– Случается, оказывается, в жизни и такое. А вот у Татарского в ленте как-то прочёл: основное стремление русского человека – не обосраться перед смертью. Прикинь.

Плюхает из кружки, удовлетворённо кривится, отворачиваясь от пара. Когда морщится, похож на ребёнка.

– А ещё было раз, ППД обстреляли, парень как раз вышел в толчок, тут ракета прилетает. Попадание непрямое, так бы капец, но РЭБ чуть траекторию отклоняет, в общем, располагу развалило, все трёхсотые, а вот парнишку этого прям с говном смешало. Вот же не повезло. Лучше б уж вообще без тела.

С годами Витёк всё сильнее воспринимает нечистоту как скверну. Это у него от бабушки, та чистюля была редкая. Всё детство бегал от неё, теперь вспоминает. Бывает и так. Любила она Витька больше других. Он по детству был непутёвый, пыталась водить в школу и встречать с уроков, так он сбегал заранее с уроков, чтоб с ней рядом не идти, а если сторожила, то, бывало, и через окно. Бабуля и домик свой ему отписала, хотя наследников немало. Говорила, пусть хоть что-то за жизнь хорошее сделается, пусть опора будет хоть одному человеку.

– Всё за Лизку переживала, говорила, на кой ей такой бусурман, как я.

Я с бабушкой долгое время в этом был согласен. Не думали, что у них срастётся. Но потом мы переменили мнение. Бабуля, когда при смерти лежала, даже сказала – теперь счастливая, ничего не хочу. Это часто у Витька дома поминают.

– А теперь вот так. Знаешь, как из дома уезжал? Я ей – Лиз, говорю. А она ноль, ничего. Снова ей – Лиз. Тишина. Лиз! И так весь день.

По мне, так её можно понять. Должна же быть какая-то причина, почему муж оставляет дом, семью и уезжает на войну. Хоть бы попробовал объяснить.

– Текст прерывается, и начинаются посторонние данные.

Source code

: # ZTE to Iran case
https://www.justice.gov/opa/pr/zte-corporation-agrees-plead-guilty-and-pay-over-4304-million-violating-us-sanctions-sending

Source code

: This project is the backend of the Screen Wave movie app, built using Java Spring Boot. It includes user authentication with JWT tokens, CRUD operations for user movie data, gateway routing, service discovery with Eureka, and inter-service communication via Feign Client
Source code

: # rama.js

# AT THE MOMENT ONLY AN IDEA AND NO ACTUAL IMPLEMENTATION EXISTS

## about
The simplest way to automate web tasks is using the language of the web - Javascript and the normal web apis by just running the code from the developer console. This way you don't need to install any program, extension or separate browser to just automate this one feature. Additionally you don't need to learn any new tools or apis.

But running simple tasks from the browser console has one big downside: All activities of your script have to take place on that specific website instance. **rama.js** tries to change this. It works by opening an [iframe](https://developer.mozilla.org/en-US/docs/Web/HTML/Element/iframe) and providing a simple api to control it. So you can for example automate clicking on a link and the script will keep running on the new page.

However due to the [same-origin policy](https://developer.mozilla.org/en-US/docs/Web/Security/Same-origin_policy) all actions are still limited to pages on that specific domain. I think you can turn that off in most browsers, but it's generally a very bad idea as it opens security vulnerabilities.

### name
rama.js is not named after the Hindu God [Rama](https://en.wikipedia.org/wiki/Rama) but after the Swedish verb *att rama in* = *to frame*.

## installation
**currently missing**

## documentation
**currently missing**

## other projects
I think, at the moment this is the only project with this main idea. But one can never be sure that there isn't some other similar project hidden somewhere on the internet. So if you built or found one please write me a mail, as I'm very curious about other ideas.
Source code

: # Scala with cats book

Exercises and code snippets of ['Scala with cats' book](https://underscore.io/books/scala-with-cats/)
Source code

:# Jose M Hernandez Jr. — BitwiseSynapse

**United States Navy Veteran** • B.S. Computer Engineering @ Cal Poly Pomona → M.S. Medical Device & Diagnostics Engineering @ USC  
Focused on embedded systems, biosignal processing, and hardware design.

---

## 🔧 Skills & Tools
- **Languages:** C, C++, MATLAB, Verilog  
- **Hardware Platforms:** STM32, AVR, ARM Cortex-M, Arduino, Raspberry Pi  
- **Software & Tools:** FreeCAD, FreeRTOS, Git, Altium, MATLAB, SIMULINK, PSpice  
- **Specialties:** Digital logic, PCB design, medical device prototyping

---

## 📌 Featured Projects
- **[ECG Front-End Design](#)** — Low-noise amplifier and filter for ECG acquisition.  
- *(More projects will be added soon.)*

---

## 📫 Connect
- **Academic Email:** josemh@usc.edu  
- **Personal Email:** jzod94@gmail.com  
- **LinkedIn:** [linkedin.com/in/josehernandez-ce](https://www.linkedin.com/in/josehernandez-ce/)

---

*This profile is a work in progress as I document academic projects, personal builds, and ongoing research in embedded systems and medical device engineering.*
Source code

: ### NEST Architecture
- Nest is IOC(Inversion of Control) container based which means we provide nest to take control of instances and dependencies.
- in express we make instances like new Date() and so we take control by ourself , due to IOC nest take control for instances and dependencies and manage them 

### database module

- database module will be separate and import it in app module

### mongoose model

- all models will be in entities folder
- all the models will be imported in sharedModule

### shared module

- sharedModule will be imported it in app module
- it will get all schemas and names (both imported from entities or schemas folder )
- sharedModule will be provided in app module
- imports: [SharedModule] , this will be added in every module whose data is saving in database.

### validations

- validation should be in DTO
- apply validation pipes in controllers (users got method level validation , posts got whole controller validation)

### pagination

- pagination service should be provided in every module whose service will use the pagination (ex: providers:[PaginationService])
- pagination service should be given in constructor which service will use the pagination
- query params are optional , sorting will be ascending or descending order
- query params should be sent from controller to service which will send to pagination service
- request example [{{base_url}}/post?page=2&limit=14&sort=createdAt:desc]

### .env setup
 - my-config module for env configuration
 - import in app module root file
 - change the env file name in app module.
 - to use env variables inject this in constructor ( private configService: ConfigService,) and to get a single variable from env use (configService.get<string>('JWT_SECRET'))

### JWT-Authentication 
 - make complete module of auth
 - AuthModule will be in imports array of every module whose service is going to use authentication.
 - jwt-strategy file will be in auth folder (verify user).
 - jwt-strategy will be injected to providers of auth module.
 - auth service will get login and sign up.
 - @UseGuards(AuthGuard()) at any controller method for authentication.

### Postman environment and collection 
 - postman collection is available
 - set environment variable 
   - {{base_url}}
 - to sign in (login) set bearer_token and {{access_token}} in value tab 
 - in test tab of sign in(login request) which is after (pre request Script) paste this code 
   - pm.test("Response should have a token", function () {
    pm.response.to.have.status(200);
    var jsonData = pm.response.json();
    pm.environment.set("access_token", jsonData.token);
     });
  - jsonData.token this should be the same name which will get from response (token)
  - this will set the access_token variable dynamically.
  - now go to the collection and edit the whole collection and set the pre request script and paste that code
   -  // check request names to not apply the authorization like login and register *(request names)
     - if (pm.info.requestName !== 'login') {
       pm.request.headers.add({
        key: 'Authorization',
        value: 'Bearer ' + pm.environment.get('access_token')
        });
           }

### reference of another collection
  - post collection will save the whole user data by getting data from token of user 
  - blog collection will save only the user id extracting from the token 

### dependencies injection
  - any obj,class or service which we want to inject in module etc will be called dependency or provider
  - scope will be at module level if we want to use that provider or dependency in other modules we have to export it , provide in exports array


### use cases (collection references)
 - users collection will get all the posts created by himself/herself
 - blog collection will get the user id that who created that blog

– Чё я ей скажу? Она сама знает. Просто возраст пришёл. Либо на стакан садиться, либо бежать. Потому что надо смысл.

Плюхает на камни ещё, встаёт в рост, начинает разгонять воздух.

– Вот ты мне скажи – для чего снег лежит на ветках? – говорит он.

Совсем непонятно о чём. Снег на ветках. Не зима вроде. К чему он это? Полотенце в его руках совсем домашнее, со слониками, наверное, из гуманитарки. Обжигающий гнёт воздуха заставляет согнуться.

– Жизнь я люблю. Ты не переживай. Хочу жить. Готов грызть сухую перловку, да хоть кору дерева или броню танка. Потому что это жизнь. Может, и вернуться получится.

Трудно вместить в одну мысль даже крошечный миг. Кто-то из философов удачно так сформулировал главный вопрос человека – вопрос самоубийства.

– Ты, главное, МАН прошприцуй, душа болит, дальше разберёмся.

Смеётся, размашисто толкает предплечьем, вынимает веник из таза, трясёт. Пора париться. Дыхалка у Витька в этом плане в порядке. Встаю выше, поворачиваюсь спиной. Ребята не спорят, лезут в моечную.

– А ещё скажу тебе. Пусть лучше она будет злая. Вот представь – голосовуха каждый день, «как спалось котик», «чмоки-чмоки», «я тебя тоже», пару строк, сердечко. А потом бац, тишина. Допустим, на неделю. Валидол, бессонница. На хрена эти качели? А если навсегда? Нет. Пусть забудет меня, проклянёт. Прямо сейчас.

Витёк потихоньку разгоняет себя. Расхлестался. По канону парить полагается только с добрыми мыслями. Хотя, наверное, он и говорит о добре.

– Лучше скажи ей, что я бабу завёл. Понимаешь, это моя война. Не там в полях, а внутри. Ну получилось так, потащило мужика. Вот, нашёл решение. Её это не должно касаться. А тут ещё похоронка придёт, и что тогда? Не хватало, чтоб страдала из-за меня. Жили-были и вся жизнь кувырком. Не буду ничего писать. Зачем нежности разводить. Зачем обнадёживать? Реально, скажи ей, будто с кем-то сошёлся.

Он опускает веник. Я его не вижу, лежу закрыв глаза. Парни в моечной.